PROVIDED DATA START

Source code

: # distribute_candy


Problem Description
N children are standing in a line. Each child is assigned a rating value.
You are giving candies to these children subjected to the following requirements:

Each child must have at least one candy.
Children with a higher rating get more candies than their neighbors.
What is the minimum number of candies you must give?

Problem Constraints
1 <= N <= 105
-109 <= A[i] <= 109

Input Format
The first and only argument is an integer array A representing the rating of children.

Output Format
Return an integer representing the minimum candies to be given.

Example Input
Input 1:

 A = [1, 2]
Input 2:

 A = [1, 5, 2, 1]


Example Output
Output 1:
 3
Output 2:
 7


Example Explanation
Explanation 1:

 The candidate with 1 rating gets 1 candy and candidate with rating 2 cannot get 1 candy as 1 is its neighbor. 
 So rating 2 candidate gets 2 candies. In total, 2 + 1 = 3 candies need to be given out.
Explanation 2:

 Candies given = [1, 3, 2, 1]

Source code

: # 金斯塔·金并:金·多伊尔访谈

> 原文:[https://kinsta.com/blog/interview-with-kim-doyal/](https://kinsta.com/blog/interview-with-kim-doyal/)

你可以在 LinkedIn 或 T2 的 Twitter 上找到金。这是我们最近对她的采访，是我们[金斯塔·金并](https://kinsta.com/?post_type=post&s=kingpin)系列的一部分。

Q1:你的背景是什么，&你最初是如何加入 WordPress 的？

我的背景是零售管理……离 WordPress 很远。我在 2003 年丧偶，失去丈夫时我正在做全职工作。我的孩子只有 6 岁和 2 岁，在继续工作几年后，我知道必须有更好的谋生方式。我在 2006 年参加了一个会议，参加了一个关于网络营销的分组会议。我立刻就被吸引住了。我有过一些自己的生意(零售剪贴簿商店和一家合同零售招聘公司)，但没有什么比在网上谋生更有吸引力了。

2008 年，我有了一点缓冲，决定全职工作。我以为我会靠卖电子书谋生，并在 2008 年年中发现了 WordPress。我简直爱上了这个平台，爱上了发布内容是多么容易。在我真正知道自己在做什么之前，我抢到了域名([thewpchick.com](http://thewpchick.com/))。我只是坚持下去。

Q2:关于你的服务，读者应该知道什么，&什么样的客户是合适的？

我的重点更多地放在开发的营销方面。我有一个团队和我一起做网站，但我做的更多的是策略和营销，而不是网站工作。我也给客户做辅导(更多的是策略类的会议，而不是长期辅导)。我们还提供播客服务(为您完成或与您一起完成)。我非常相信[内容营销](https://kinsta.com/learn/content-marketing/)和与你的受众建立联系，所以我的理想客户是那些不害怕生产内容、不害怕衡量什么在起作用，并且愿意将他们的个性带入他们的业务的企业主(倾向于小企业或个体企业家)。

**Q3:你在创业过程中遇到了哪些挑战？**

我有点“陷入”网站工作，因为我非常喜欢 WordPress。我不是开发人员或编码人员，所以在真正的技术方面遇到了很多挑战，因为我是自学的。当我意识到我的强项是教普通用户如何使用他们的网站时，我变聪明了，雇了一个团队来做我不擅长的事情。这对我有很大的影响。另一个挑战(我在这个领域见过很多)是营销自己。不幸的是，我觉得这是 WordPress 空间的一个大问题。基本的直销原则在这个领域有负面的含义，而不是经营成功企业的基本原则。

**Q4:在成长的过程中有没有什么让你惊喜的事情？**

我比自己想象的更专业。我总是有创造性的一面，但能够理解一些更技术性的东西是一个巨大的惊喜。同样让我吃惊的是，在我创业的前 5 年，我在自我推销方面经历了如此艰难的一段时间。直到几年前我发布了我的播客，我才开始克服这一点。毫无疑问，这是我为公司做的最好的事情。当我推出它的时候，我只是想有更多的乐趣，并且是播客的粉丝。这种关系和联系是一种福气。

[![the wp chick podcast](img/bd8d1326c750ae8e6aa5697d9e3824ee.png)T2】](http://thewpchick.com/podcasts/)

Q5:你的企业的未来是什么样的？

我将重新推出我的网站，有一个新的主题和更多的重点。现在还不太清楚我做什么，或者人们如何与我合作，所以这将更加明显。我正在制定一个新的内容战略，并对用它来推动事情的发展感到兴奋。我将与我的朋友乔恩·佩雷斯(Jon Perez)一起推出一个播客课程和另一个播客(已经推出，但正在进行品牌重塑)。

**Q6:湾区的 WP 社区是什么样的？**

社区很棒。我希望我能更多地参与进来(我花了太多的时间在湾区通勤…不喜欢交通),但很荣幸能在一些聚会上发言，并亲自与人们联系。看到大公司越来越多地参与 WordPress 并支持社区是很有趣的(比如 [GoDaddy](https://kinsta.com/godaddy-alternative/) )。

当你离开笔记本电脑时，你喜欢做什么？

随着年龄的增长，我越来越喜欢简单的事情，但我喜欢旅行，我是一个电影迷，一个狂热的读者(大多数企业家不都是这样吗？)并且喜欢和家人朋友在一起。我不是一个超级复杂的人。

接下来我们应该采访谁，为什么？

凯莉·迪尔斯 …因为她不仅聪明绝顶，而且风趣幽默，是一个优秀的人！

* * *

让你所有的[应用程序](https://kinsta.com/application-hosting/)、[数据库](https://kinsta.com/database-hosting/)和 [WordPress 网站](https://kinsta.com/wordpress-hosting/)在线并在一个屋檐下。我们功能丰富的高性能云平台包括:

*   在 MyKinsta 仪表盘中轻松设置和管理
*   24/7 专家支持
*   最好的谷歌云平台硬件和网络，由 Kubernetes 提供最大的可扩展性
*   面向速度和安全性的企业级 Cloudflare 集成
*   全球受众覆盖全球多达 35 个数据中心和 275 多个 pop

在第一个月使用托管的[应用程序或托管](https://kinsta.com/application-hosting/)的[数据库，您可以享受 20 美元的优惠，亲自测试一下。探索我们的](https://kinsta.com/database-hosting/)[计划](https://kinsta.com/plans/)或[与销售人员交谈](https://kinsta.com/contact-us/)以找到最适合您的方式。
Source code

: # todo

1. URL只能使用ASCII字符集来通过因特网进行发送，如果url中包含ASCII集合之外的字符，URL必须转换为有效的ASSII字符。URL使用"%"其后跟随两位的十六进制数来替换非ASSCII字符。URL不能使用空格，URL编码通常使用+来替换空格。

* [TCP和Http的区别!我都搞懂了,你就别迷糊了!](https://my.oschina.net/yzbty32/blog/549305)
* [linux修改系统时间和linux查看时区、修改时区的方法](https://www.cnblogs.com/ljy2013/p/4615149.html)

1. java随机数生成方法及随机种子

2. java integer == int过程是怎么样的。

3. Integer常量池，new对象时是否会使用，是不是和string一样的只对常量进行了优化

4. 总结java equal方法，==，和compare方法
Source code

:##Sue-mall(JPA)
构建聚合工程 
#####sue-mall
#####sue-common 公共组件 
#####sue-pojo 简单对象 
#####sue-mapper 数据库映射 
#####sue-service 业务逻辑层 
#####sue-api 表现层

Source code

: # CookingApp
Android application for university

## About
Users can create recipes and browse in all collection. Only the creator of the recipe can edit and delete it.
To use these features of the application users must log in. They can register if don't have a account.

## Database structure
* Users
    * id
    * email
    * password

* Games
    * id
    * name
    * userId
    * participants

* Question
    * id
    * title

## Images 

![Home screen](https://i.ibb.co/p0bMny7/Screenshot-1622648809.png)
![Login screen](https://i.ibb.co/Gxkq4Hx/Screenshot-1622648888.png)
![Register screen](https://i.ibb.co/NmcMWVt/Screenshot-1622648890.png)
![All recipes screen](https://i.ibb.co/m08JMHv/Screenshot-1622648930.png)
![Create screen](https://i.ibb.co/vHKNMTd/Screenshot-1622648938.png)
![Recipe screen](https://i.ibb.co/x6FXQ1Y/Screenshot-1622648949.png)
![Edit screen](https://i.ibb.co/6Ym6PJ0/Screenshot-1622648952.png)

PROVIDED DATA END

An exact copy of the lines from the one containing "3. Integer常量池，" through the last line of the material, both included, is to be printed, and nothing else.

ANSWER SECTION:
3. Integer常量池，new对象时是否会使用，是不是和string一样的只对常量进行了优化

4. 总结java equal方法，==，和compare方法
Source code

:##Sue-mall(JPA)
构建聚合工程 
#####sue-mall
#####sue-common 公共组件 
#####sue-pojo 简单对象 
#####sue-mapper 数据库映射 
#####sue-service 业务逻辑层 
#####sue-api 表现层

Source code

: # CookingApp
Android application for university

## About
Users can create recipes and browse in all collection. Only the creator of the recipe can edit and delete it.
To use these features of the application users must log in. They can register if don't have a account.

## Database structure
* Users
    * id
    * email
    * password

* Games
    * id
    * name
    * userId
    * participants

* Question
    * id
    * title

## Images 

![Home screen](https://i.ibb.co/p0bMny7/Screenshot-1622648809.png)
![Login screen](https://i.ibb.co/Gxkq4Hx/Screenshot-1622648888.png)
![Register screen](https://i.ibb.co/NmcMWVt/Screenshot-1622648890.png)
![All recipes screen](https://i.ibb.co/m08JMHv/Screenshot-1622648930.png)
![Create screen](https://i.ibb.co/vHKNMTd/Screenshot-1622648938.png)
![Recipe screen](https://i.ibb.co/x6FXQ1Y/Screenshot-1622648949.png)
![Edit screen](https://i.ibb.co/6Ym6PJ0/Screenshot-1622648952.png)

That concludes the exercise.